Hal pertama yang Ainz katakan adalah memujinya! Dada rata Shalltear teraliri oleh panas.

“Ya!”

Shalltear secara refleks berlutut. Itu adalah satu-satunya posisi yang tepat merespon pujian sang tuan.

“-Mm, umu. Aku menantikan pengabdianmu di masa depan.”

“Saya mengerti, Ainz-sama!”

“Jangan berkata begitu. Berdirilah. Kita harus mendiskusikan sesuatu dengan Gondo... Ini adalah sebuah peluang untuk membuat mereka berhutang budi sangat besar kepada kita.”

“Betapa beruntungnya. Ainz-sama, tindakan anda kelihatannya sangat diberkahi.”

Tatapan mereka bertemu, lalu mereka tersenyum.

Memang benar, wajah sang tuan tidak bergerak, tapi Shalltear sangat yakin Ainz sedang tersenyum.

“kalau begitu, ayo pergi.”

“Baik!”

Mmmm~ Ini bagus! Kami berdua, berjalan berdampingan... Haaa, aku gembira sekali.

Shalltear meninggalkan bangunan itu saat dia menikmati rasa kebahagiaan.

“Gondo, maaf sudah menunggu. Apa yang ingin kamu lakukan sekarang?”

“Apakah apapun yang akan kita lakukan membuat perbedaan... Butuh waktu enam hari untuk bepergian ke kota lewat bawah tanah. Terlalu jauh bagi kita untuk membawa informasi itu kembali ke kota.”

Wajah Shalltear yang agak mengendur menjadi tegang, dan saat dia bertukar tatapan dnegan Aura, sang tuan dan dwarf itu mulai berdiskusi. Dia berusaha mengingatnya agar dia bisa mencatatnya ke dalam buku catatan milik Shalltear.

Karena dia adalah sang tuan yang agung, dia mungkin bermaksud melumat hati dwarf ke dalam pengabdian sepenuhnya. Mungkin itu, atau dia akan mengencangkan belenggu yang berat di lehernya dan memastikan dwarf itu tidak akan pernah mengkhianatinya. Semacam itu.

“Begitukah? Yah, karena kamu tidak bisa sampai di sana tepat waktu, apa yang harus dilakukan? Jika itu masalahnya, mengapa tidak datang ke negeriku? Kmau tidak akan bisa melakukan apapun sendirian, ya kan?”

“Mmm... umu.”

“Meskipun, aku ingin menolong para runesmith... namun jika kita bergegas kesana untuk membantu mereka, bisakah kita mempertahankan posisi menguntungkan selama negosiasi? Apakah para dwarf adalah spesies yang sangat mengapresiasi kebaikan yang ditunjukkan kepada mereka?”

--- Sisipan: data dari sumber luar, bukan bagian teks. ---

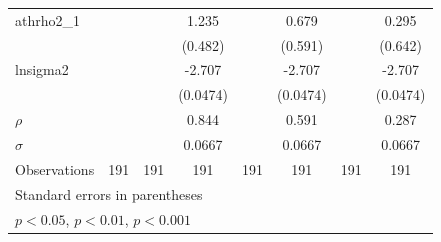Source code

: {\begin{tabular}{l*{7}{c}}
athrho2\_1           &                     &                     &       1.235\sym{*}  &                     &       0.679         &                     &       0.295         \\
                    &                     &                     &     (0.482)         &                     &     (0.591)         &                     &     (0.642)         \\
\addlinespace
lnsigma2            &                     &                     &      -2.707\sym{***}&                     &      -2.707\sym{***}&                     &      -2.707\sym{***}\\
                    &                     &                     &    (0.0474)         &                     &    (0.0474)         &                     &    (0.0474)         \\
\midrule
\(\rho\)            &                     &                     &       0.844         &                     &       0.591         &                     &       0.287         \\
\(\sigma\)          &                     &                     &      0.0667         &                     &      0.0667         &                     &      0.0667         \\
Observations        &         191         &         191         &         191         &         191         &         191         &         191         &         191         \\
\bottomrule
\multicolumn{8}{l}{\footnotesize Standard errors in parentheses}\\
\multicolumn{8}{l}{\footnotesize \sym{*} \(p<0.05\), \sym{**} \(p<0.01\), \sym{***} \(p<0.001\)}\\
\end{tabular}
}
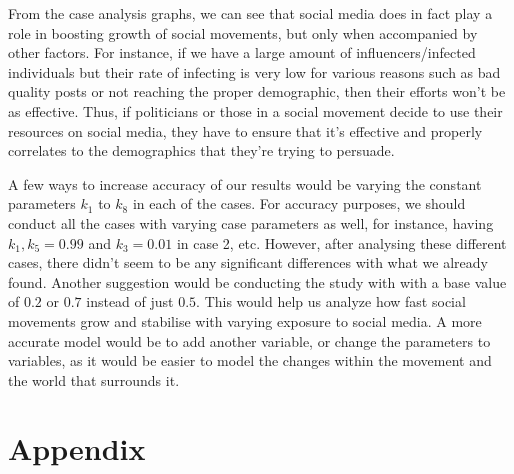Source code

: \documentclass{article}
\begin{document}
    From the case analysis graphs, we can see that social media does in fact play a role in boosting growth of social movements, but only when accompanied by other factors. For instance, if we have a large amount of influencers/infected individuals but their rate of infecting is very low for various reasons such as bad quality posts or not reaching the proper demographic, then their efforts won't be as effective. Thus, if politicians or those in a social movement decide to use their resources on social media, they have to ensure that it's effective and properly correlates to the demographics that they're trying to persuade. 

    A few ways to increase accuracy of our results would be varying the constant parameters $k_1$ to $k_8$ in each of the cases. For accuracy purposes, we should conduct all the cases with varying case parameters as well, for instance, having $k_1,k_5 = 0.99$ and $k_3 = 0.01$ in case 2, etc. However, after analysing these different cases, there didn't seem to be any significant differences with what we already found. Another suggestion would be conducting the study with with a base value of $0.2$ or $0.7$ instead of just $0.5$. This would help us analyze how fast social movements grow and stabilise with varying exposure to social media. A more accurate model would be to add another variable, or change the parameters to variables, as it would be easier to model the changes within the movement and the world that surrounds it.

    \newpage
    
    
    \section{Appendix}
\end{document}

“Umu, aku harap anda mempercayai itu. Jika anda menolong para dwarf dari ancaman Quagoa tersebut, aku yakin negosiasinya akan berjalan dengan sangat baik.”

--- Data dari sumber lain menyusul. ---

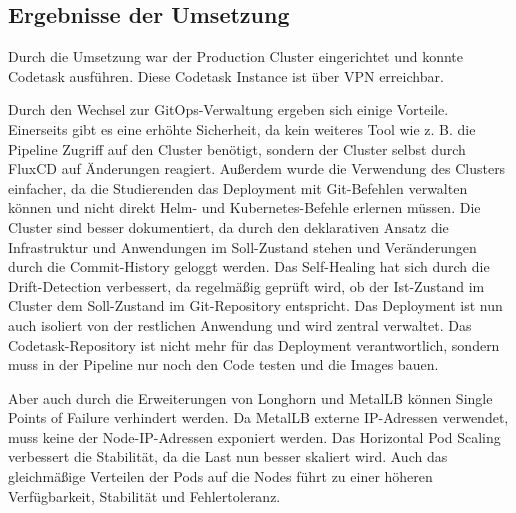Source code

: \subsection{Ergebnisse der Umsetzung}
Durch die Umsetzung war der Production Cluster eingerichtet und konnte Codetask ausführen. Diese Codetask Instance ist über VPN erreichbar.

Durch den Wechsel zur GitOps-Verwaltung ergeben sich einige Vorteile.
Einerseits gibt es eine erhöhte Sicherheit, da kein weiteres Tool wie z. B. die Pipeline Zugriff auf den Cluster benötigt, sondern der Cluster selbst durch FluxCD auf Änderungen reagiert.
Außerdem wurde die Verwendung des Clusters einfacher, da die Studierenden das Deployment mit Git-Befehlen verwalten können und nicht direkt Helm- und Kubernetes-Befehle erlernen müssen.
Die Cluster sind besser dokumentiert, da durch den deklarativen Ansatz die Infrastruktur und Anwendungen im Soll-Zustand stehen und Veränderungen durch die Commit-History geloggt werden.
Das Self-Healing hat sich durch die Drift-Detection verbessert, da regelmäßig geprüft wird, ob der Ist-Zustand im Cluster dem Soll-Zustand im Git-Repository entspricht. 
Das Deployment ist nun auch isoliert von der restlichen Anwendung und wird zentral verwaltet. Das Codetask-Repository ist nicht mehr für das Deployment verantwortlich, sondern muss in der Pipeline nur noch den Code testen und die Images bauen.

Aber auch durch die Erweiterungen von Longhorn und MetalLB können Single Points of Failure verhindert werden. Da MetalLB externe IP-Adressen verwendet, muss keine der Node-IP-Adressen exponiert werden.
Das Horizontal Pod Scaling verbessert die Stabilität, da die Last nun besser skaliert wird. 
Auch das gleichmäßige Verteilen der Pods auf die Nodes führt zu einer höheren Verfügbarkeit, Stabilität und Fehlertoleranz.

“Jika memang begitu, maka kita perlu memilih waktu yang tepat untuk melangkah masuk.”

Setelah sang tuan membuat deklarasi percobaannya, dwarf itu mengangkat bahu, seakan berkata tidak masalah bagaimanapun.

“Saya sudah menerima saran tuanku... Yang Mulia ke dalam hati.”

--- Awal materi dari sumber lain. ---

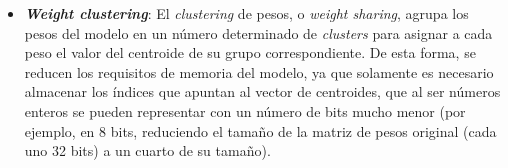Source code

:\documentclass[a4paper]{article}
\newcommand{\textbfit}[1]{\textbf{\textit{#1}}}
\begin{document}
\begin{itemize}
\begin{itemize}
    \end{itemize}
    \item \textbfit{Weight clustering}: El \textit{clustering} de pesos, o \textit{weight sharing}, agrupa los pesos del modelo en un número determinado de \textit{clusters} para asignar a cada peso el valor del centroide de su grupo correspondiente. De esta forma, se reducen los requisitos de memoria del modelo, ya que solamente es necesario almacenar los índices que apuntan al vector de centroides, que al ser números enteros se pueden representar con un número de bits mucho menor (por ejemplo, en 8 bits, reduciendo el tamaño de la matriz de pesos original (cada uno 32 bits) a un cuarto de su tamaño).
    

\end{itemize}
\end{document}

Shalltear tidak tahu apa maksud ucapan itu, tapi karena suatu alasan, dia tahu bahwa dwarf itu telah memilih tuannya daripada ras sesamanya.

Shalltearpun terkagum-kagum dan ketakutan dengan kenyataan bahwa sang tuan berhasil mendominasi sepenuhnya jiwa dwarf itu dalam waktu yang pendek sejak dia masuk ke terowongan.

Pasti itu adalah karisma yang bisa membuatnya memimpin dan mengkoordinasi para Supreme Being.

“...Tidak, kurasa kita harus bergegas. Lagipula, kita ingin menghindari kematian dari para runesmith itu, dan tidak ada yang tahu apa yang akan terjadi jika kita berada di bawah tanah, jadi kita harus melakukannya dari luar. Bisakah aku mempercayakan kepadamu untuk menunjukkan jalan bagi kita?”

“Saya tidak seberapa percaya diri, tapi saya akan melakukan sebaik-baiknya.”

“Baiklah, kalau begitu bersialah untuk berangkat!”